Write out the listing below exactly, and omit any images you find in it.

=== TASK MATERIAL ===

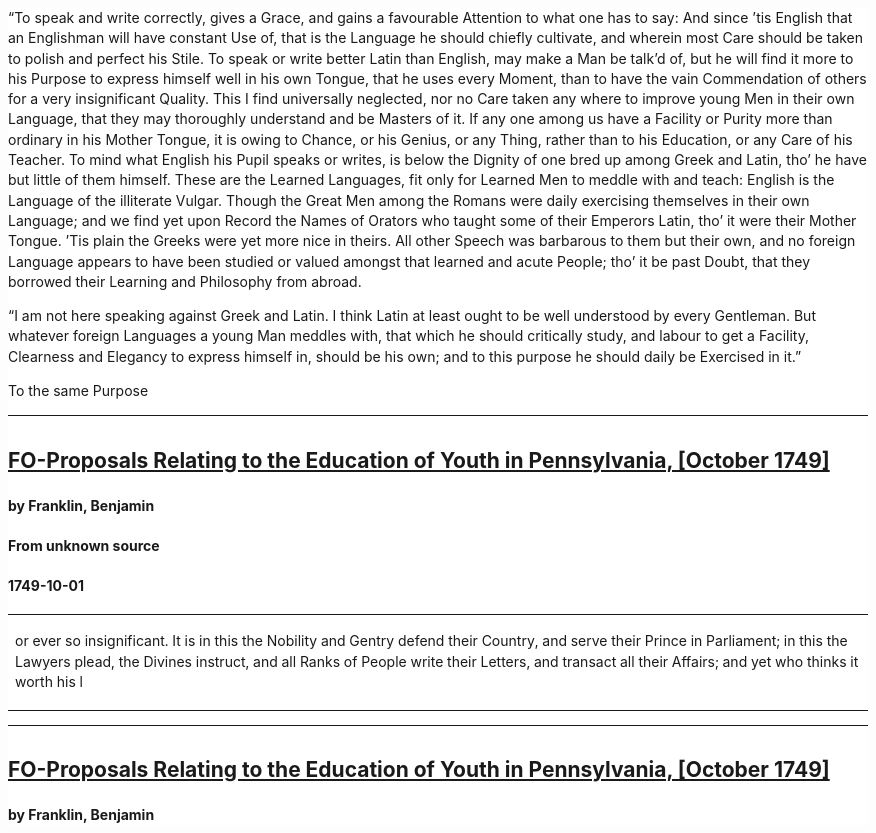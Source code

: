 “To speak and write correctly, gives a Grace, and gains a favourable Attention to what one has to say: And since ’tis English that an Englishman will have constant Use of, that is the Language he should chiefly cultivate, and wherein most Care should be taken to polish and perfect his Stile. To speak or write better Latin than English, may make a Man be talk’d of, but he will find it more to his Purpose to express himself well in his own Tongue, that he uses every Moment, than to have the vain Commendation of others for a very insignificant Quality. This I find universally neglected, nor no Care taken any where to improve young Men in their own Language, that they may thoroughly understand and be Masters of it. If any one among us have a Facility or Purity more than ordinary in his Mother Tongue, it is owing to Chance, or his Genius, or any Thing, rather than to his Education, or any Care of his Teacher. To mind what English his Pupil speaks or writes, is below the Dignity of one bred up among Greek and Latin, tho’ he have but little of them himself. These are the Learned Languages, fit only for Learned Men to meddle with and teach: English is the Language of the illiterate Vulgar. Though the Great Men among the Romans were daily exercising themselves in their own Language; and we find yet upon Record the Names of Orators who taught some of their Emperors Latin, tho’ it were their Mother Tongue. ’Tis plain the Greeks were yet more nice in theirs. All other Speech was barbarous to them but their own, and no foreign Language appears to have been studied or valued amongst that learned and acute People; tho’ it be past Doubt, that they borrowed their Learning and Philosophy from abroad.  
  
“I am not here speaking against Greek and Latin. I think Latin at least ought to be well understood by every Gentleman. But whatever foreign Languages a young Man meddles with, that which he should critically study, and labour to get a Facility, Clearness and Elegancy to express himself in, should be his own; and to this purpose he should daily be Exercised in it.”  
  
To the same Purpose
</td></tr></table>

---

## [FO-Proposals Relating to the Education of Youth in Pennsylvania, [October 1749]](https://founders.archives.gov/documents/Franklin/01-03-02-0166)

#### by Franklin, Benjamin

#### From unknown source

#### 1749-10-01

<table style="width: 100%;"><tr><td style="width: 50%">

 or ever so insignificant. It is in this the Nobility and Gentry defend their Country, and serve their Prince in Parliament; in this the Lawyers plead, the Divines instruct, and all Ranks of People write their Letters, and transact all their Affairs; and yet who thinks it worth his l
</td></tr></table>

---

## [FO-Proposals Relating to the Education of Youth in Pennsylvania, [October 1749]](https://founders.archives.gov/documents/Franklin/01-03-02-0166)

#### by Franklin, Benjamin
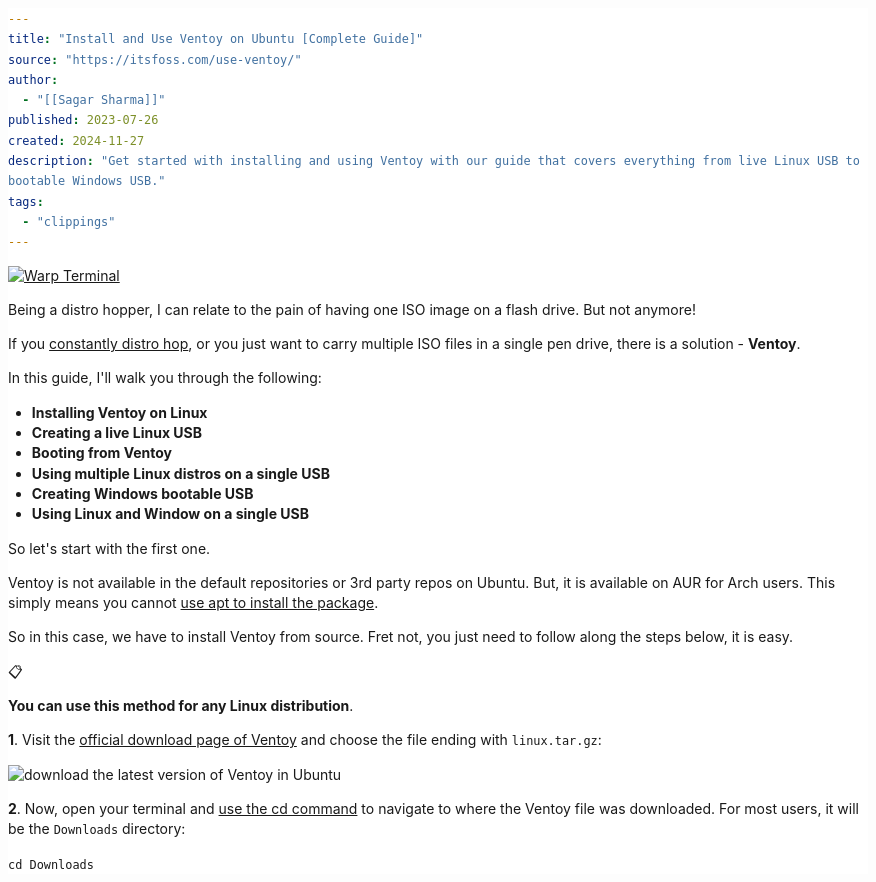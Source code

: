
```yaml
---
title: "Install and Use Ventoy on Ubuntu [Complete Guide]"
source: "https://itsfoss.com/use-ventoy/"
author:
  - "[[Sagar Sharma]]"
published: 2023-07-26
created: 2024-11-27
description: "Get started with installing and using Ventoy with our guide that covers everything from live Linux USB to bootable Windows USB."
tags:
  - "clippings"
---
```

[![Warp Terminal](https://itsfoss.com/assets/images/warp-terminal.webp)](https://www.warp.dev/?utm_source=its_foss&utm_medium=display&utm_campaign=linux_launch)

Being a distro hopper, I can relate to the pain of having one ISO image on a flash drive. But not anymore!

If you [constantly distro hop](https://itsfoss.com/distrohopping-issues/), or you just want to carry multiple ISO files in a single pen drive, there is a solution - **Ventoy**.

In this guide, I'll walk you through the following:

- **Installing Ventoy on Linux**
- **Creating a live Linux USB**
- **Booting from Ventoy**
- **Using multiple Linux distros on a single USB**
- **Creating Windows bootable USB**
- **Using Linux and Window on a single USB**

So let's start with the first one.

Ventoy is not available in the default repositories or 3rd party repos on Ubuntu. But, it is available on AUR for Arch users. This simply means you cannot [use apt to install the package](https://itsfoss.com/apt-command-guide/).

So in this case, we have to install Ventoy from source. Fret not, you just need to follow along the steps below, it is easy.

📋

****You can use this method for any Linux distribution****.

**1**. Visit the [official download page of Ventoy](https://www.ventoy.net/en/download.html) and choose the file ending with `linux.tar.gz`:

![download the latest version of Ventoy in Ubuntu](https://itsfoss.com/content/images/2023/07/download-the-latest-version-of-Ventoy-in-Ubuntu.png)

**2**. Now, open your terminal and [use the cd command](https://itsfoss.com/cd-command/) to navigate to where the Ventoy file was downloaded. For most users, it will be the `Downloads` directory:

```
cd Downloads
```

===

COMPLETED EXERCISE:
Source code

: “To speak and write correctly, gives a Grace, and gains a favourable Attention to what one has to say: And since ’tis English that an Englishman will have constant Use of, that is the Language he should chiefly cultivate, and wherein most Care should be taken to polish and perfect his Stile. To speak or write better Latin than English, may make a Man be talk’d of, but he will find it more to his Purpose to express himself well in his own Tongue, that he uses every Moment, than to have the vain Commendation of others for a very insignificant Quality. This I find universally neglected, nor no Care taken any where to improve young Men in their own Language, that they may thoroughly understand and be Masters of it. If any one among us have a Facility or Purity more than ordinary in his Mother Tongue, it is owing to Chance, or his Genius, or any Thing, rather than to his Education, or any Care of his Teacher. To mind what English his Pupil speaks or writes, is below the Dignity of one bred up among Greek and Latin, tho’ he have but little of them himself. These are the Learned Languages, fit only for Learned Men to meddle with and teach: English is the Language of the illiterate Vulgar. Though the Great Men among the Romans were daily exercising themselves in their own Language; and we find yet upon Record the Names of Orators who taught some of their Emperors Latin, tho’ it were their Mother Tongue. ’Tis plain the Greeks were yet more nice in theirs. All other Speech was barbarous to them but their own, and no foreign Language appears to have been studied or valued amongst that learned and acute People; tho’ it be past Doubt, that they borrowed their Learning and Philosophy from abroad.  
  
“I am not here speaking against Greek and Latin. I think Latin at least ought to be well understood by every Gentleman. But whatever foreign Languages a young Man meddles with, that which he should critically study, and labour to get a Facility, Clearness and Elegancy to express himself in, should be his own; and to this purpose he should daily be Exercised in it.”  
  
To the same Purpose
</td></tr></table>

---

## [FO-Proposals Relating to the Education of Youth in Pennsylvania, [October 1749]](https://founders.archives.gov/documents/Franklin/01-03-02-0166)

#### by Franklin, Benjamin

#### From unknown source

#### 1749-10-01

<table style="width: 100%;"><tr><td style="width: 50%">

 or ever so insignificant. It is in this the Nobility and Gentry defend their Country, and serve their Prince in Parliament; in this the Lawyers plead, the Divines instruct, and all Ranks of People write their Letters, and transact all their Affairs; and yet who thinks it worth his l
</td></tr></table>

---

## [FO-Proposals Relating to the Education of Youth in Pennsylvania, [October 1749]](https://founders.archives.gov/documents/Franklin/01-03-02-0166)

#### by Franklin, Benjamin
Source code

:
```yaml
---
title: "Install and Use Ventoy on Ubuntu [Complete Guide]"
source: "https://itsfoss.com/use-ventoy/"
author:
  - "[[Sagar Sharma]]"
published: 2023-07-26
created: 2024-11-27
description: "Get started with installing and using Ventoy with our guide that covers everything from live Linux USB to bootable Windows USB."
tags:
  - "clippings"
---
```

[![Warp Terminal](https://itsfoss.com/assets/images/warp-terminal.webp)](https://www.warp.dev/?utm_source=its_foss&utm_medium=display&utm_campaign=linux_launch)

Being a distro hopper, I can relate to the pain of having one ISO image on a flash drive. But not anymore!

If you [constantly distro hop](https://itsfoss.com/distrohopping-issues/), or you just want to carry multiple ISO files in a single pen drive, there is a solution - **Ventoy**.

In this guide, I'll walk you through the following:

- **Installing Ventoy on Linux**
- **Creating a live Linux USB**
- **Booting from Ventoy**
- **Using multiple Linux distros on a single USB**
- **Creating Windows bootable USB**
- **Using Linux and Window on a single USB**

So let's start with the first one.

Ventoy is not available in the default repositories or 3rd party repos on Ubuntu. But, it is available on AUR for Arch users. This simply means you cannot [use apt to install the package](https://itsfoss.com/apt-command-guide/).

So in this case, we have to install Ventoy from source. Fret not, you just need to follow along the steps below, it is easy.

📋

****You can use this method for any Linux distribution****.

**1**. Visit the [official download page of Ventoy](https://www.ventoy.net/en/download.html) and choose the file ending with `linux.tar.gz`:

![download the latest version of Ventoy in Ubuntu](https://itsfoss.com/content/images/2023/07/download-the-latest-version-of-Ventoy-in-Ubuntu.png)

**2**. Now, open your terminal and [use the cd command](https://itsfoss.com/cd-command/) to navigate to where the Ventoy file was downloaded. For most users, it will be the `Downloads` directory:

```
cd Downloads
```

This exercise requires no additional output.